Line Segment Intersection
Given a collection of n line segments, report all intersections between the line segments. A brute force quadratic solution is possible by computing all possible pairs, but can you devise a more clever solution that may depend on the actual number of intersections k? Such algorithms all called output sensitive. Is there an upper bound to k. This problem is often used to solve spatial join operations in spatial databases. Given two sets of polygons, compute the union, intersection, or difference of the two sets. You only need to solve the segment intersection problem, but the second problem is interesting too.

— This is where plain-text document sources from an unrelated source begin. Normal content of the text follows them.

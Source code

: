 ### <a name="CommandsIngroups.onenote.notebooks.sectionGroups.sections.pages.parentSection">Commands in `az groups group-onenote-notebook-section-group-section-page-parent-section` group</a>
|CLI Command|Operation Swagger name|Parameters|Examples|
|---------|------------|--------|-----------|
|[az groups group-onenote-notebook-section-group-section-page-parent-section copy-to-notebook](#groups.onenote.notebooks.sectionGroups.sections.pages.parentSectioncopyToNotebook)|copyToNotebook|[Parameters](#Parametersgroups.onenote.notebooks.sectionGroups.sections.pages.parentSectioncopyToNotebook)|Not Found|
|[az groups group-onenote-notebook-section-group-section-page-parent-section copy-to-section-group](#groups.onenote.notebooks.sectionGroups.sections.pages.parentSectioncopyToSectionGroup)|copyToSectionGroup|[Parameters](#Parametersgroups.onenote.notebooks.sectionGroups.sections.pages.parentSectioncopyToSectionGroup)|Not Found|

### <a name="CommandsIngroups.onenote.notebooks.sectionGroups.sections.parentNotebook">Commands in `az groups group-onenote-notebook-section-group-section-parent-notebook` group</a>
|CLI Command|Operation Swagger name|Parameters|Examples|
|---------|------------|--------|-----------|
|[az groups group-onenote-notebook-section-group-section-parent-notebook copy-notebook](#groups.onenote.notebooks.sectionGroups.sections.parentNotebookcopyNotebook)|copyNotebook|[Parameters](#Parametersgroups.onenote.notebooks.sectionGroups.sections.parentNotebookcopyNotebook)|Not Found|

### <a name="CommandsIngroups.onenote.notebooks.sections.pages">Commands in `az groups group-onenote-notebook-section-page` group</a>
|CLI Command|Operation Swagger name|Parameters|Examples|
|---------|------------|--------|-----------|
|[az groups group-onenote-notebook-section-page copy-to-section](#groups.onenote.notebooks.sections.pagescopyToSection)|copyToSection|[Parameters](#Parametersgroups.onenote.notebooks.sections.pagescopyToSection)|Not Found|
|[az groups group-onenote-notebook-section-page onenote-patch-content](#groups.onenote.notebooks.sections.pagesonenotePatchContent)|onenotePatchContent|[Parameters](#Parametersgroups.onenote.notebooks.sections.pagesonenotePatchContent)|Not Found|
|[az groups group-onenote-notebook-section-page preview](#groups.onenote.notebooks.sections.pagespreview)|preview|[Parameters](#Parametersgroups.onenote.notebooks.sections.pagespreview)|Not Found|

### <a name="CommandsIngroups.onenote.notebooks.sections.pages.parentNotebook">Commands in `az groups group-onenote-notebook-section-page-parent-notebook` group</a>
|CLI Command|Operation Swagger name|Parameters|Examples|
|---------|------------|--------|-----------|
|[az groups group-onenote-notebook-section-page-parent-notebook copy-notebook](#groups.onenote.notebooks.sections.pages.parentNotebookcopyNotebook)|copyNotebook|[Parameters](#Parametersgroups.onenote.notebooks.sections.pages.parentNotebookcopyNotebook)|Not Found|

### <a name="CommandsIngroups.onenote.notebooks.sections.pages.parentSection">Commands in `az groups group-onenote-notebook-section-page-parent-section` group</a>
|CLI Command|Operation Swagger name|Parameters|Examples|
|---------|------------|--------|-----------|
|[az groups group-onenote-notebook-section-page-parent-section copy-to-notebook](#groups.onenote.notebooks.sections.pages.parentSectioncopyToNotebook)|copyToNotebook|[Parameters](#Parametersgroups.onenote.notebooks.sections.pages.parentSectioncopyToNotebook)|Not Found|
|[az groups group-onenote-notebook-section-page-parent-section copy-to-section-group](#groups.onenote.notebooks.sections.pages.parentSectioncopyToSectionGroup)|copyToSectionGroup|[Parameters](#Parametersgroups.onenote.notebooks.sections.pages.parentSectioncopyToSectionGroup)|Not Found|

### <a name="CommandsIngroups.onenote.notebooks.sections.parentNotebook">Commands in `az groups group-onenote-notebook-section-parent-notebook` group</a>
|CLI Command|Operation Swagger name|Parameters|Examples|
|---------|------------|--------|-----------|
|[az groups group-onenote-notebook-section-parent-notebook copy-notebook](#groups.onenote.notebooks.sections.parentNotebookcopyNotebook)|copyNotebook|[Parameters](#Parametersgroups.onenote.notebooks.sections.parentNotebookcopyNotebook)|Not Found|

Image classification with limited memory
A common task in image processing is to identify the number, size, and shape of connected regions in the image that have the same (or similar) intensity values. For example, a traffic camera might detect cars as darker blobs against a lighter higway background. An infared camera might identify animals as brighter spots against a dark backround. Suppose I am given a grid of pixels where each pixel has an integer intensity value. I would like to assign a unique label to each connected component in the image where a connected component is a connected region in the image where all pixels in the component have the same intensity value and for which I can go from any pixel in the connected component to any other pixel in the component via a path that is completely within the component. One easy solution is to run a breadth first search on each unvisited pixel to identify its connected compenent. This works great if I can load the entire image into memory. Suppose I add the constraint that only a constant number of rows fit into memory. Design an algorithm that still solves the problem, but reduces the number of times I need to load a row into memory.